Herbert Gorman of The New York Times, also in 1929, described the book as both "the best book on Melville that we have" and the best of Mumford's books. Gorman credits Mumford with depicting Melville's life as "a superb and (at the time) unrecognized victory" by placing him in his historical context and examining the spiritual aspects of his life, but argues that Mumford is insufficiently attentive to the tragic elements of Melville's life. Gorman accuses Mumford of overstating the value of certain of Melville's works, but praises Mumford's clear affection for his subject and argues that "this loving seal on the part of a biographer can hardly be called a fault".

George Orwell's review, published in the New Adelphi in 1930, took issue with Mumford's interpretation of Melville's work and accused him of over-interpreting Moby-Dick, but praised his interpretation of Melville himself and his account of how Melville was influenced by the events of the 19th century. Orwell (writing under his real name E. A. Blair) wrote that Mumford had "altogether too keen an eye for the inner meaning", but found that this tendency "does not seriously spoil the book, because Mr Mumford is concerned with Melville's mind as a whole rather than his mere artistry." Orwell concluded that the book would be of interest to admirers of Melville, who would be encouraged by it to read beyond his best-known and most successful works.

===Later evaluations===
In his 1989 biography of Mumford, Donald L. Miller argues that Mumford closely identified with Melville, to the point that "at times it is impossible to tell whether Mumford is writing about Herman Melville or about himself", and described Herman Melville as Mumford's "most self-revealing book and the clearest expression of his matured moral outlook." Miller argues that Mumford saw the book as "an opportunity to deal with moral and explosively personal issues he had treated only cursorily and rather callowly in his previous writings." Miller identifies Mumford's reading of Moby-Dick as the book's high point, and describes it as effecting "a fusion of novelist and biographer which creates a tone unlike any modern biography."

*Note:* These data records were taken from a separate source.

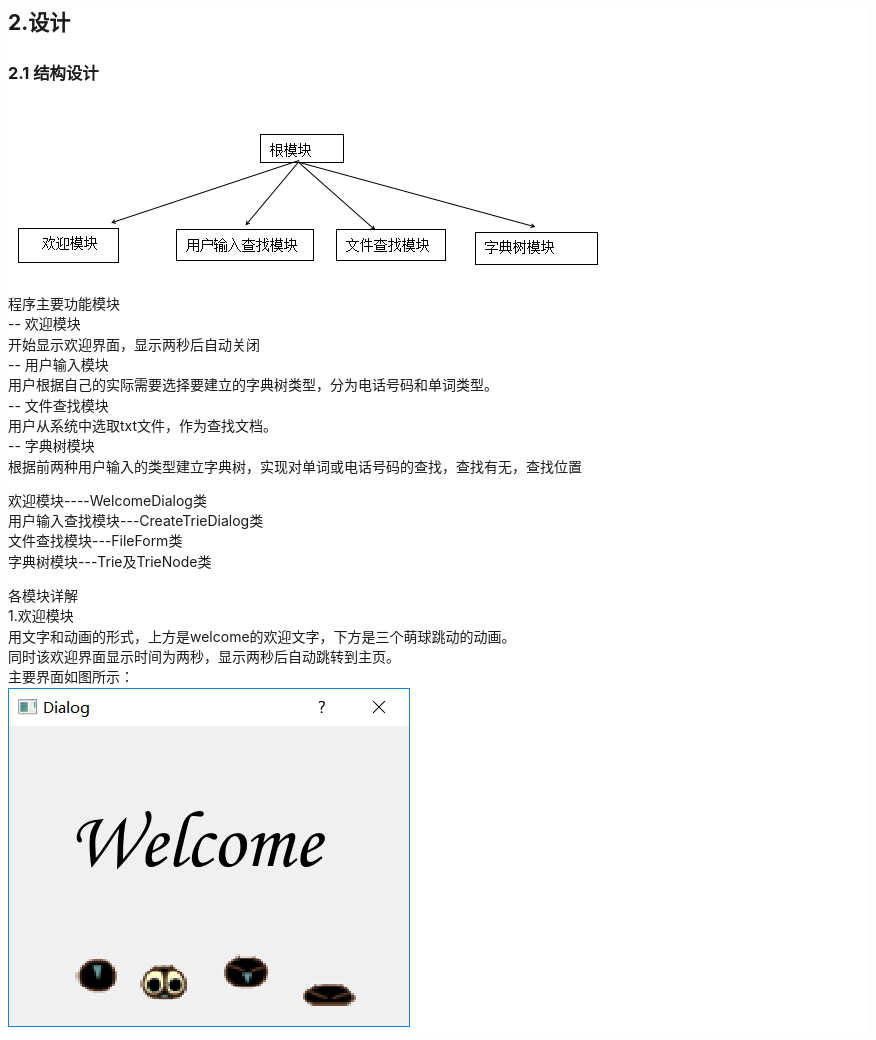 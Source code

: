 
## 2.设计 
### 2.1 结构设计
![image](https://github.com/deavn2236/Trie/blob/master/picture_readme/5.png) 

程序主要功能模块  
  -- 欢迎模块  
开始显示欢迎界面，显示两秒后自动关闭  
  -- 用户输入模块  
用户根据自己的实际需要选择要建立的字典树类型，分为电话号码和单词类型。  
  -- 文件查找模块  
用户从系统中选取txt文件，作为查找文档。  
  -- 字典树模块   
     根据前两种用户输入的类型建立字典树，实现对单词或电话号码的查找，查找有无，查找位置   
    

  欢迎模块----WelcomeDialog类  
用户输入查找模块---CreateTrieDialog类  
文件查找模块---FileForm类  
字典树模块---Trie及TrieNode类  

各模块详解  
1.欢迎模块  
用文字和动画的形式，上方是welcome的欢迎文字，下方是三个萌球跳动的动画。  
同时该欢迎界面显示时间为两秒，显示两秒后自动跳转到主页。  
主要界面如图所示：  
![image](https://github.com/deavn2236/Trie/blob/master/picture_readme/6.png) 
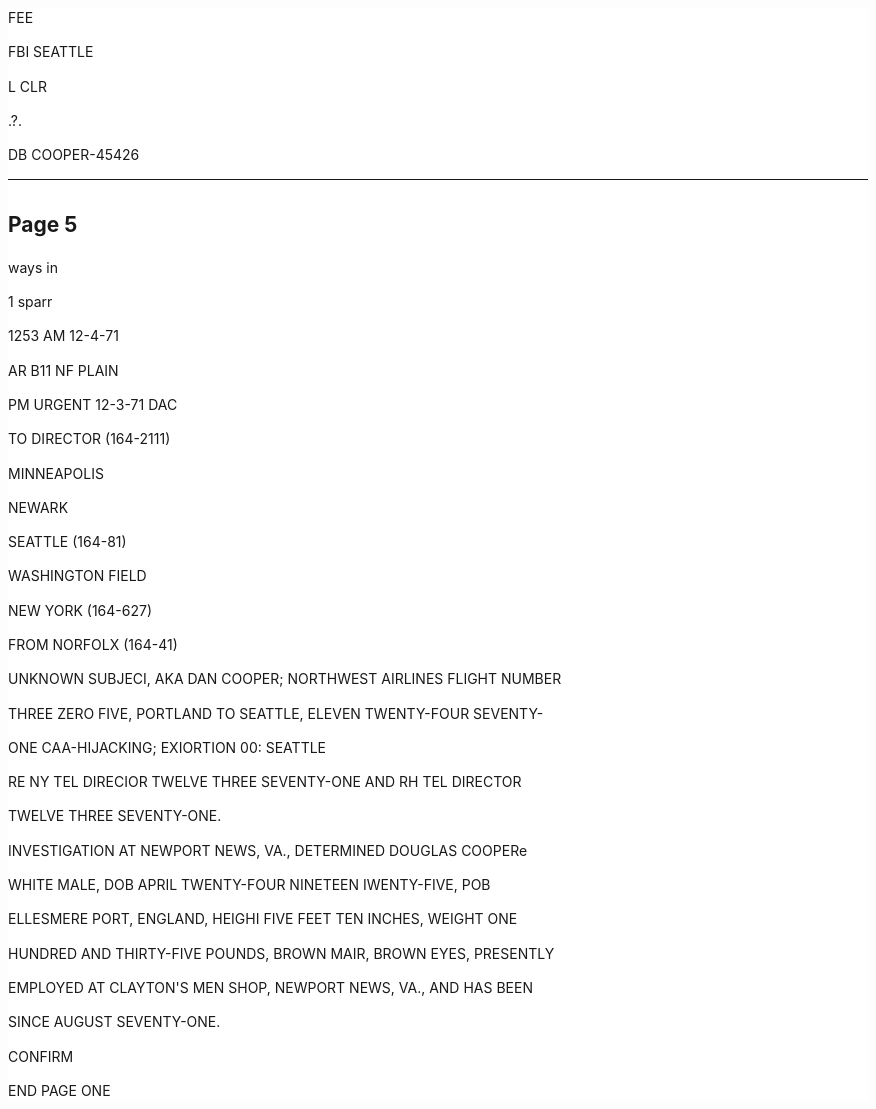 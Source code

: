 FEE

FBI SEATTLE

L CLR

.?.

DB COOPER-45426

---

## Page 5

ways in

1 sparr

1253 AM 12-4-71

AR B11 NF PLAIN

PM URGENT 12-3-71 DAC

TO DIRECTOR (164-2111)

MINNEAPOLIS

NEWARK

SEATTLE (164-81)

WASHINGTON FIELD

NEW YORK (164-627)

FROM NORFOLX (164-41)

UNKNOWN SUBJECI, AKA DAN COOPER; NORTHWEST AIRLINES FLIGHT NUMBER

THREE ZERO FIVE, PORTLAND TO SEATTLE, ELEVEN TWENTY-FOUR SEVENTY-

ONE CAA-HIJACKING; EXIORTION 00: SEATTLE

RE NY TEL DIRECIOR TWELVE THREE SEVENTY-ONE AND RH TEL DIRECTOR

TWELVE THREE SEVENTY-ONE.

INVESTIGATION AT NEWPORT NEWS, VA., DETERMINED DOUGLAS COOPERe

WHITE MALE, DOB APRIL TWENTY-FOUR NINETEEN IWENTY-FIVE, POB

ELLESMERE PORT, ENGLAND, HEIGHI FIVE FEET TEN INCHES, WEIGHT ONE

HUNDRED AND THIRTY-FIVE POUNDS, BROWN MAIR, BROWN EYES, PRESENTLY

EMPLOYED AT CLAYTON'S MEN SHOP, NEWPORT NEWS, VA., AND HAS BEEN

SINCE AUGUST SEVENTY-ONE.

CONFIRM

END PAGE ONE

Miller also notes that Mumford often goes too far in drawing connections between Melville's work and his life, and that later researchers would conclude that Melville's autobiographical fiction was not a reliable source of information about his experiences, as Mumford had taken it to be. Additionally, Miller argues that Mumford failed to consult, or to adequately scrutinize, certain sources that were available to him due to his haste to publish the book. In his 2007 discussion of Mumford and Murray's friendship, Frank G. Novak, Jr. argues that Herman Melville marks a transitional moment in Mumford's career: where previously "his books [were] concerned almost exclusively with American art and culture," he later came to address a much broader range of topics. Reviewing biographies of Melville in 2018, Ian Maloney argued that Mumford's book "remains useful as a work of criticism, but is less reliable as a biography, per se."

==Impact==
Published at the height of the Melville revival, Mumford's book helped to solidify Melville's status as a globally significant author. As well as reaffirming Melville's importance, Mumford contributed to an awareness of continuities between his work and the literary modernism of the 1920s. Eric Aronoff argues that Mumford's reading of Moby-Dick as an organic whole that functions as a synecdoche for the society in which it was produced anticipates themes in the New Criticism that would emerge in the 1930s.